Nonostante il no danese al TUE nel referendum del 2 giugno 1992 sia un duro colpo per la politica di E.-J., egli affronta senza perdersi d’animo le nuove sfide. Al summit di Lisbona del 2 giungo 1992, dopo la disfatta del 2 giungo e la successiva vittoria della Danimarca ai campionati europei di calcio, E.-J. conia il motto «se non puoi unirti a loro, sconfiggili». Nel corso del 1992, sino al summit di Edimburgo del dicembre di quell’anno, E.-J. dispiega una frenetica attività diplomatica europea, lavorando contemporaneamente con l’opposizione alla creazione di un “compromesso nazionale” sul modo in cui affrontare la questione dell’Unione. Si dovrà non da ultimo agli strenui sforzi di E.-J. se al summit di Edimburgo alla Danimarca sarà offerto di aderire al TUE con quattro deroghe e una dichiarazione sul principio di sussidiarietà e sulla trasparenza nell’UE. Appena un mese dopo il governo cade, e E.-J- diventa capo dell’opposizione.

Dal 1984 E.-J. è presidente del Partito liberale. Dal 1985 ricopre la carica di vicepresidente della Federazione europea dei partiti liberali e democratici per l’Internazionale liberale (v. anche Liberaldemocratici europei). Dal 1995 è presidente del Partito liberale europeo. Quando, nel 1993, passa all’opposizione, E.-J. diventa il leader indiscusso del blocco di opposizione liberale-conservatore. Egli adotta una linea di opposizione dura nei confronti della nuova coalizione socialdemocratica guidata da Poul Nypur Rasmussen, sebbene, paradossalmente, il nuovo governo avvicini maggiormente la posizione socialdemocratica a quella di E.-J. in materia di politica europea e atlantica. Sebbene l’attivismo di E.-J. in politica estera e la sua mobilitazione pro-atlantica sembrino vincenti, la sua linea di opposizione in politica interna gli impedisce di rientrare al governo in qualità di primo ministro. In una campagna elettorale che, come egli stesso aveva profetizzato, sarebbe diventata «come il vestito di un bambino, corto e sporco», E.-J. perde per un ristretto margine di voti e poco dopo si dimette da presidente del partito.

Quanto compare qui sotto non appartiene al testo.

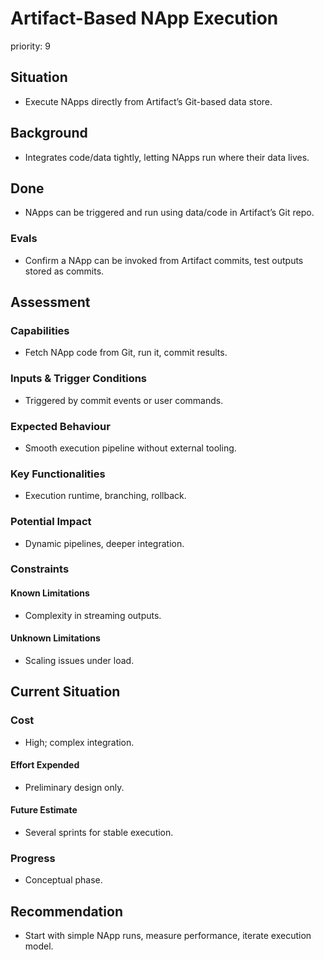 # Artifact-Based NApp Execution

priority: 9

## Situation

- Execute NApps directly from Artifact’s Git-based data store.

## Background

- Integrates code/data tightly, letting NApps run where their data lives.

## Done

- NApps can be triggered and run using data/code in Artifact’s Git repo.

### Evals

- Confirm a NApp can be invoked from Artifact commits, test outputs stored as
  commits.

## Assessment

### Capabilities

- Fetch NApp code from Git, run it, commit results.

### Inputs & Trigger Conditions

- Triggered by commit events or user commands.

### Expected Behaviour

- Smooth execution pipeline without external tooling.

### Key Functionalities

- Execution runtime, branching, rollback.

### Potential Impact

- Dynamic pipelines, deeper integration.

### Constraints

#### Known Limitations

- Complexity in streaming outputs.

#### Unknown Limitations

- Scaling issues under load.

## Current Situation

### Cost

- High; complex integration.

#### Effort Expended

- Preliminary design only.

#### Future Estimate

- Several sprints for stable execution.

### Progress

- Conceptual phase.

## Recommendation

- Start with simple NApp runs, measure performance, iterate execution model.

In questo periodo E.-.J. è attivamente coinvolto in una serie di iniziative internazionali. Resta strettamente associato ai paesi baltici, ricopre diversi incarichi d’affari ed è un prolifico autore dalla penna tagliente. Nel 1995 viene candidato alla carica di segretario generale della NATO, e nel 2002 diventa presidente dell’Istituto danese per gli studi internazionali. Dal 1988 è membro della Commissione internazionale per le persone scomparse, e dallo stesso anno presidente del Consiglio direttivo del Forum per lo sviluppo baltico.